### Records
========

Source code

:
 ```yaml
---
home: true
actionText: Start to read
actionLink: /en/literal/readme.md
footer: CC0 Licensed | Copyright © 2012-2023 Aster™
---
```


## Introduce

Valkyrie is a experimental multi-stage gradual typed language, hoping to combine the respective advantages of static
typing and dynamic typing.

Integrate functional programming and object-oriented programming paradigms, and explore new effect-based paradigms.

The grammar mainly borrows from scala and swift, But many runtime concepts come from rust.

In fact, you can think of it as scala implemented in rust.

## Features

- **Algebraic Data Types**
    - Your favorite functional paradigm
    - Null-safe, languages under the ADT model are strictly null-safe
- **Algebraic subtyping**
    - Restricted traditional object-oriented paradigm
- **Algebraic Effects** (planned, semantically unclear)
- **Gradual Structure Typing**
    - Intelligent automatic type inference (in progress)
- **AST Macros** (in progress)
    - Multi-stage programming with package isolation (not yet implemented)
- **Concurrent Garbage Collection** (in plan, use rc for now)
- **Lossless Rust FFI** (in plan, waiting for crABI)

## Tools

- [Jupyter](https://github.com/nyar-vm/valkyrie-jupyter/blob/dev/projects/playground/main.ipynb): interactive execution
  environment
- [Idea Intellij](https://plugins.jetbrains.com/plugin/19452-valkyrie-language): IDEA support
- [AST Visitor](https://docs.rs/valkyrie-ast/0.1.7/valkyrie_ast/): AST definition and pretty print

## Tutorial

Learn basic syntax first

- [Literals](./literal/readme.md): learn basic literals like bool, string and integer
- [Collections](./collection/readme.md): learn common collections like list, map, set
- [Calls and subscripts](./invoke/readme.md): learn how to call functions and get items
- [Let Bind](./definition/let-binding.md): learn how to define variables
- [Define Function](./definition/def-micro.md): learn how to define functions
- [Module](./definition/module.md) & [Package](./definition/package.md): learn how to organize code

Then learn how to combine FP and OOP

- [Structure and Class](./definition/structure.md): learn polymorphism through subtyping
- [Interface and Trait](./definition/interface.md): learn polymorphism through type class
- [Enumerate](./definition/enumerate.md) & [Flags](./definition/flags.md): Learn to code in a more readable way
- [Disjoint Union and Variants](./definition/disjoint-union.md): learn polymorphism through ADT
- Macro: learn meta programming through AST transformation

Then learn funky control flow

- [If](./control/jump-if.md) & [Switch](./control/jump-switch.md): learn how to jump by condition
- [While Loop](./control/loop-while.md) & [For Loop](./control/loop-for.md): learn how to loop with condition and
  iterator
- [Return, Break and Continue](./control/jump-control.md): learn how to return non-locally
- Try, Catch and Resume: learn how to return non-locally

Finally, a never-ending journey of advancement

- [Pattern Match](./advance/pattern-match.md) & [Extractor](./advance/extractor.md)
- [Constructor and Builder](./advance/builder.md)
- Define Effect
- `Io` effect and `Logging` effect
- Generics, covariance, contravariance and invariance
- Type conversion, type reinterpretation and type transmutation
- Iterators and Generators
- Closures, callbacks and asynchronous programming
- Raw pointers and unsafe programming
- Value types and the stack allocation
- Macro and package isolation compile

========

### Prompt
Determine how many lines of the records contain the word "jump". Reply with the number by itself.

### Finished task
2